Aunque es difícil saber hasta dónde están dispuestas a llegar las dos partes para evitar que la suerte de la crisis se decida en el campo de batalla, los costes de una guerra se prevén tan desmesurados que parece imposible que tal opción pueda hacerse realidad. Pero, al mismo tiempo, el presidente de Rusia da a entender que fía el papel futuro de su país al reparto de roles geopolíticos entre las grandes potencias, y su propio futuro personal a un desenlace de la crisis que no le obligue a hacer concesiones de ningún tipo.

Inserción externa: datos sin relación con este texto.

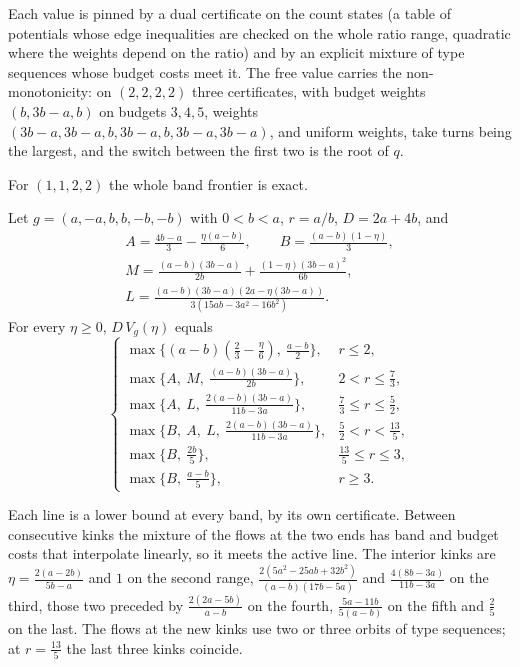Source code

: Each value is pinned by a dual certificate on the count states (a table of potentials whose edge
inequalities are checked on the whole ratio range, quadratic where the weights depend on the
ratio) and by an explicit mixture of type sequences whose budget costs meet it. The free value
carries the non-monotonicity: on $(2,2,2,2)$ three certificates, with budget weights
$(b,3b-a,b)$ on budgets $3,4,5$, weights $(3b-a,3b-a,b,3b-a,b,3b-a,3b-a)$, and uniform weights,
take turns being the largest, and the switch between the first two is the root of $q$.

For $(1,1,2,2)$ the whole band frontier is exact.

\begin{theorem}
\label{thm:twomag1122}
Let $g=(a,-a,b,b,-b,-b)$ with $0<b<a$, $r=a/b$, $D=2a+4b$, and
\[
\begin{gathered}
A=\tfrac{4b-a}3-\tfrac{\eta(a-b)}6,\qquad B=\tfrac{(a-b)(1-\eta)}3,\\
M=\tfrac{(a-b)(3b-a)}{2b}+\tfrac{(1-\eta)(3b-a)^2}{6b},\\
L=\tfrac{(a-b)(3b-a)(2a-\eta(3b-a))}{3(15ab-3a^2-16b^2)}.
\end{gathered}
\]
For every $\eta\ge0$, $D\,V_g(\eta)$ equals
\[
\begin{cases}
\max\{(a-b)(\frac23-\frac\eta6),\ \frac{a-b}2\}, & r\le2,\\[2pt]
\max\{A,\ M,\ \frac{(a-b)(3b-a)}{2b}\}, & 2<r\le\frac73,\\[2pt]
\max\{A,\ L,\ \frac{2(a-b)(3b-a)}{11b-3a}\}, & \frac73\le r\le\frac52,\\[2pt]
\max\{B,\ A,\ L,\ \frac{2(a-b)(3b-a)}{11b-3a}\}, & \frac52<r<\frac{13}5,\\[2pt]
\max\{B,\ \frac{2b}5\}, & \frac{13}5\le r\le3,\\[2pt]
\max\{B,\ \frac{a-b}5\}, & r\ge3.
\end{cases}
\]
\end{theorem}

Each line is a lower bound at every band, by its own certificate. Between consecutive kinks the
mixture of the flows at the two ends has band and budget costs that interpolate linearly, so it
meets the active line. The interior kinks are $\eta=\frac{2(a-2b)}{5b-a}$ and $1$ on the second
range, $\frac{2(5a^2-25ab+32b^2)}{(a-b)(17b-5a)}$ and $\frac{4(8b-3a)}{11b-3a}$ on the third, those two
preceded by $\frac{2(2a-5b)}{a-b}$ on the fourth, $\frac{5a-11b}{5(a-b)}$ on the fifth and $\frac25$ on
the last. The flows at the new kinks use two or three orbits of type sequences; at $r=\frac{13}5$
the last three kinks coincide.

En el otro lado, Estados Unidos y sus aliados se prodigan en argumentos para presentarse como los garantes de la independencia de Ucrania, amenazando con bloqueos a Moscú y asumiendo el precio a pagar y los riesgos económicos que conllevaría, con el fin de preservar su estatus internacional frente a sus adversarios en la competición por la hegemonía mundial.

Para Europa se avizora un horizonte borrascoso de cumplirse el vaticinio de que, en días o semanas, puede desencadenar Rusia un ataque contra Kiev. No solo por los efectos inmediatos sobre el terreno y en el comportamiento de los mercados, sino por la configuración de un espacio de confrontación similar al que se vivió en la guerra fría. Los esfuerzos de Francia y Alemania para evitarlo han dado hasta ahora pocos frutos y el Reino Unido, con un Boris Johnson en horas bajas, se ha ceñido a su papel de acompañante de Washington. Todo ello confiere a la pata europea de la OTAN un papel secundario.

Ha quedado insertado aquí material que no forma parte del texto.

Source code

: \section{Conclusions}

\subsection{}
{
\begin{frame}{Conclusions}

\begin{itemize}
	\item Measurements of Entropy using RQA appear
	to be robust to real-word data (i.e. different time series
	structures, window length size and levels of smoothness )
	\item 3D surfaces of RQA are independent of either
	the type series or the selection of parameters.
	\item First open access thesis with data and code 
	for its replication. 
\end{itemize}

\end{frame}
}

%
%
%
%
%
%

El cálculo de riesgos hecho hasta ahora por Putin le ha permitido llevar la iniciativa, pero son demasiados los peligros de seguir estirando la cuerda. Hay en el tablero diplomático suficientes elementos como para que tales riesgos se neutralicen con un ejercicio de realismo que no puede soslayar que Ucrania no puede ser socio de la OTAN, Rusia debe disponer de garantías razonables de seguridad y hay que regresar a la lógica de la reducción de los arsenales como hicieron Ronald Reagan y Mijail Gorbachov a finales de los años ochenta. Salirse de este marco es apostar por un estado crónico de crisis en el que el Kremlin se mueve como un actor político imprevisible.